A cousin of Occam's Razor, Hanlon's Razor advises: "Never attribute to malice that which is adequately explained by negligence (or incompetence)." It's a reminder that most negative outcomes aren't the result of sabotage, but of simple human error, miscommunication, or lack of information.

This model is critical for maintaining a healthy team culture. When an employee makes a mistake or a partner misses a deadline, assuming incompetence or misunderstanding instead of malicious intent leads to more constructive, less accusatory conversations. It fosters a culture of psychological safety where people can own their mistakes.
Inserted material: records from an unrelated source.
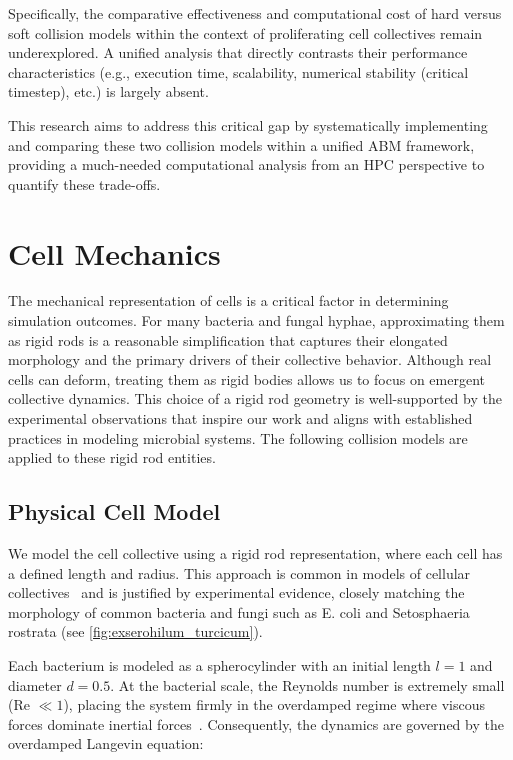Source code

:\documentclass[conference]{IEEEtran}
\begin{document}
Specifically, the comparative effectiveness and computational cost of hard versus soft collision models within the context of proliferating cell collectives remain underexplored. A unified analysis that directly contrasts their performance characteristics (e.g., execution time, scalability, numerical stability (critical timestep), etc.) is largely absent.

This research aims to address this critical gap by systematically implementing and comparing these two collision models within a unified ABM framework, providing a much-needed computational analysis from an HPC perspective to quantify these trade-offs.

\section{Cell Mechanics}

The mechanical representation of cells is a critical factor in determining simulation outcomes. For many bacteria and fungal hyphae, approximating them as rigid rods is a reasonable simplification that captures their elongated morphology and the primary drivers of their collective behavior. Although real cells can deform, treating them as rigid bodies allows us to focus on emergent collective dynamics. This choice of a rigid rod geometry is well-supported by the experimental observations that inspire our work and aligns with established practices in modeling microbial systems. The following collision models are applied to these rigid rod entities.

\subsection{Physical Cell Model}

We model the cell collective using a rigid rod representation, where each cell has a defined length and radius. This approach is common in models of cellular collectives~\cite{You2018, Weady2024, Blanchard2015, Warren2019, Ghosh2015} and is justified by experimental evidence, closely matching the morphology of common bacteria and fungi such as E. coli and Setosphaeria rostrata (see \autoref{fig:exserohilum_turcicum}).

Each bacterium is modeled as a spherocylinder with an initial length $l = 1$ and diameter $d = 0.5$. At the bacterial scale, the Reynolds number is extremely small (Re $\ll 1$), placing the system firmly in the overdamped regime where viscous forces dominate inertial forces~\cite{datta2024lifelowreynoldsnumber}. Consequently, the dynamics are governed by the overdamped Langevin equation:
\end{document}
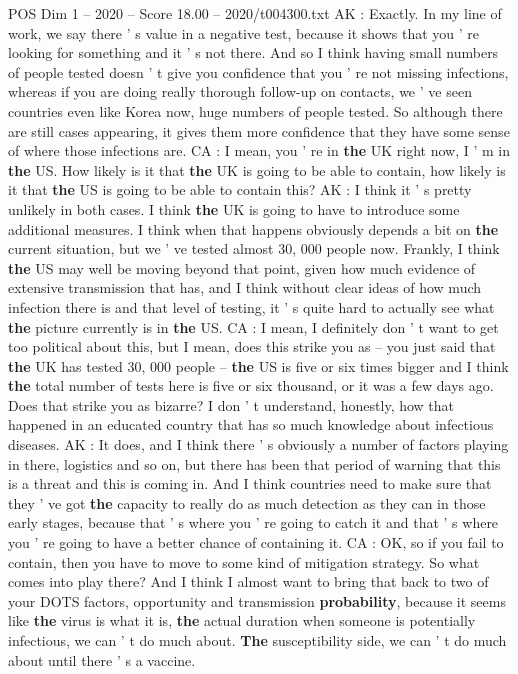 \begin{textsample}{POS Dim 1 – 2020 – Score 18.00 – 2020/t004300.txt}
AK : Exactly.
In my line of work, we say there ' s value in a negative test, because it shows that you ' re looking for something and it ' s not there.
And so I think having small numbers of people tested doesn ' t give you confidence that you ' re not missing infections, whereas if you are doing really thorough follow-up on contacts, we ' ve seen countries even like Korea now, huge numbers of people tested.
So although there are still cases appearing, it gives them more confidence that they have some sense of where those infections are.
CA : I mean, you ' re in \textbf{the} UK right now, I ' m in \textbf{the} US.
How likely is it that \textbf{the} UK is going to be able to contain, how likely is it that \textbf{the} US is going to be able to contain this?
AK : I think it ' s pretty unlikely in both cases.
I think \textbf{the} UK is going to have to introduce some additional measures.
I think when that happens obviously depends a bit on \textbf{the} current situation, but we ' ve tested almost 30, 000 people now.
Frankly, I think \textbf{the} US may well be moving beyond that point, given how much evidence of extensive transmission that has, and I think without clear ideas of how much infection there is and that level of testing, it ' s quite hard to actually see what \textbf{the} picture currently is in \textbf{the} US.
CA : I mean, I definitely don ' t want to get too political about this, but I mean, does this strike you as -- you just said that \textbf{the} UK has tested 30, 000 people -- \textbf{the} US is five or six times bigger and I think \textbf{the} total number of tests here is five or six thousand, or it was a few days ago.
Does that strike you as bizarre?
I don ' t understand, honestly, how that happened in an educated country that has so much knowledge about infectious diseases.
AK : It does, and I think there ' s obviously a number of factors playing in there, logistics and so on, but there has been that period of warning that this is a threat and this is coming in.
And I think countries need to make sure that they ' ve got \textbf{the} capacity to really do as much detection as they can in those early stages, because that ' s where you ' re going to catch it and that ' s where you ' re going to have a better chance of containing it.
CA : OK, so if you fail to contain, then you have to move to some kind of mitigation strategy.
So what comes into play there?
And I think I almost want to bring that back to two of your DOTS factors, opportunity and transmission \textbf{probability}, because it seems like \textbf{the} virus is what it is, \textbf{the} actual duration when someone is potentially infectious, we can ' t do much about. \textbf{The} susceptibility side, we can ' t do much about until there ' s a vaccine.

\end{textsample}
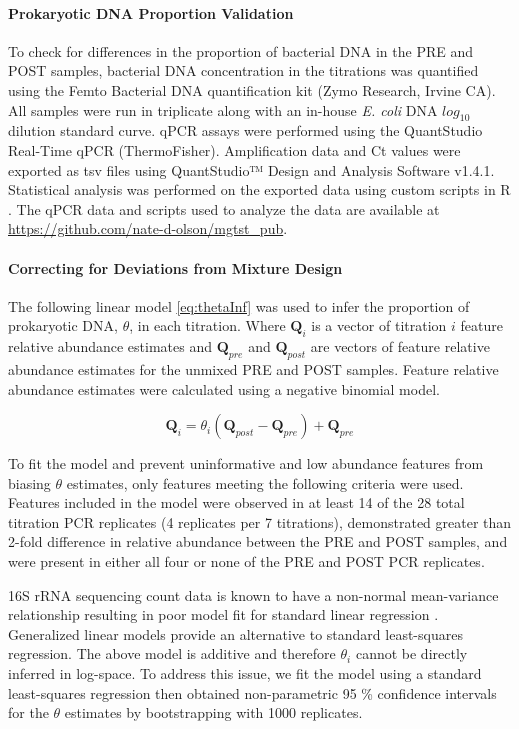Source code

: \documentclass[linenumbers]{bmcart}
\begin{document}
\paragraph*{Prokaryotic DNA Proportion Validation}
To check for differences in the proportion of bacterial DNA in the PRE
and POST samples, bacterial DNA concentration in the titrations was quantified
using the Femto Bacterial DNA quantification kit (Zymo Research, Irvine
CA). All samples were run in triplicate along with an in-house \emph{E.
coli} DNA \(log_{10}\) dilution standard curve. qPCR assays were
performed using the QuantStudio Real-Time qPCR (ThermoFisher).
Amplification data and Ct values were exported as tsv files using
QuantStudio™ Design and Analysis Software v1.4.1. Statistical analysis
was performed on the exported data using custom scripts in R \cite{R}.
The qPCR data and scripts used to analyze the data are available at
\url{https://github.com/nate-d-olson/mgtst_pub}.

\paragraph*{Correcting for Deviations from Mixture Design}
The following linear model \eqref{eq:thetaInf} was used to infer the
proportion of prokaryotic DNA, \(\theta\), in each titration. Where
\(\textbf{Q}_{i}\) is a vector of titration \(i\) feature relative
abundance estimates and \(\textbf{Q}_{pre}\) and \(\textbf{Q}_{post}\)
are vectors of feature relative abundance estimates for the unmixed PRE
and POST samples. Feature relative abundance estimates were calculated
using a negative binomial model.

\begin{equation}
  \textbf{Q}_{i} = \theta_i (\textbf{Q}_{post} -\textbf{Q}_{pre}) + \textbf{Q}_{pre}
  \label{eq:thetaInf}
\end{equation}

To fit the model and prevent uninformative and low abundance features
from biasing \(\theta\) estimates, only features meeting the following
criteria were used. Features included in the model were observed in at
least 14 of the 28 total titration PCR replicates (4 replicates per 7
titrations), demonstrated greater than 2-fold difference in relative
abundance between the PRE and POST samples, and were present in either
all four or none of the PRE and POST PCR replicates.

16S rRNA sequencing count data is known to have a non-normal
mean-variance relationship resulting in poor model fit for standard
linear regression \cite{McMurdie2014}. Generalized linear models
provide an alternative to standard least-squares regression. The above
model is additive and therefore \(\theta_i\) cannot be directly inferred
in log-space. To address this issue, we fit the model using a standard
least-squares regression then obtained non-parametric 95 \% confidence
intervals for the \(\theta\) estimates by bootstrapping with 1000
replicates.
\end{document}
  • Example: A developer pushes a bug to production. Instead of assuming they are lazy or don't care, assume they were tired, misunderstood the requirements, or the testing process failed them. This leads to a productive post-mortem, not a blame game.

10. Circle of Competence

Coined by Warren Buffett, the Circle of Competence is about knowing what you know and, just as importantly, knowing what you don't know. The first principle here is intellectual honesty. Making high-stakes decisions is less about being the smartest person in the room and more about understanding the boundaries of your own expertise.

For founders, this means being brutally honest about your team's strengths and weaknesses. It guides decisions on who to hire, which advice to take, and which markets to enter. Operating outside your circle of competence without bringing in the right expertise is a recipe for disaster.

  • Tip: Draw a literal circle on a whiteboard. Inside, write down the skills and domains your founding team truly masters. Outside, list the areas where you are weak. This map will be your guide for hiring and seeking advisors.

11. Constraint Analysis (Theory of Constraints)

Every system has a single bottleneck that limits its output. Constraint Analysis is the process of identifying and relentlessly focusing on improving that one bottleneck. Improving anything else is a waste of time, as the system's performance is ultimately capped by its weakest link.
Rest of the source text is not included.